B. Manual traction is the act of manually applying force to straighten the angulated/deformed extremity prior to splinting. Traction into position is a term I've never heard - i'm imagining it would imply that the injury is now in correct anatomic position after result of applying manual traction?

C.TIP?
 
I think you got a little confused, I am not saying you are to "release tension" on a traction splint - I was only equating that to pulling manual traction on an open long bone (not femur) fracture, and then letting go once the bone is realigned - obviously we are not holding traction on a long bone fracture all the way to the operating room. However, wouldn't that be pretty much the same thing? - The same as in getting someone with a femur fracture (with indications) secured into a traction splint and then just loosening up the straps and cranks? - Obviously something we would never do.
You are describing Traction Into Position (TIP) which is not the equivalent of applying manual traction to an isolated midshaft femur preceding mechanical traction (splint). A femur you are going to give up to 15# of traction (because we have precise ability to measure ;)). TIP is going to be the absolute minimum force applied (slowly) to realign towards anatomical position in order to restore CMS, facilitate splinting, and hopefully reduce pain.

So in the case of an open long bone fracture, lets say radius/ulna this time, we pull manual traction and the bones are realigned. So then no manual traction is being held, what is to stop those bones from sliding on top of one another and causing further harm?
The muscles of, say, the forearm, are not going to be anywhere near as powerful as the thigh. But, there are still possibly sharp ends of bone hanging out.

So is it worth it? Remember, you are performing TIP because there is CMS compromise or because you are unable to adequately stabilize the fracture in its current position. You are NOT applying TIP to all long bone fractures as a matter of course because you can cause trauma during the procedure .

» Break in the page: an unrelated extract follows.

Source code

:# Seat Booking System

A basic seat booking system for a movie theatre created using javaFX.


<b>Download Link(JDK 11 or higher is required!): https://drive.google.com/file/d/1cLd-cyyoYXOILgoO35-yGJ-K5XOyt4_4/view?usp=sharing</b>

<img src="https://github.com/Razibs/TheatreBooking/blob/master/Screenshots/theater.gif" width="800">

While we are at it, it was never explained to me if a traction splint could be used an open femur fracture - could you explain that to me? I imagine it would fall under the indication of deformed if it was isolated, however i'm not sure.)
Defer to your protocols here as this is a controversial topic. Traction on an open femur is controversial and some device manufacturers list it as a contraindication, due to risk of wound contamination. However, I think that's bunk as any open fx is getting debrided in the OR anyway. Of course, there is the question of whether you believe that traction splints are useful in the first place, which I'm not entirely convinced they are.

B. If I remember correctly, the femur injury only has to be stabilized before using the traction splint. All traction can be applied by the traction splint.
Yes. You may optionally apply manual traction while setting up the traction splint as resources allow. (Don't let go!)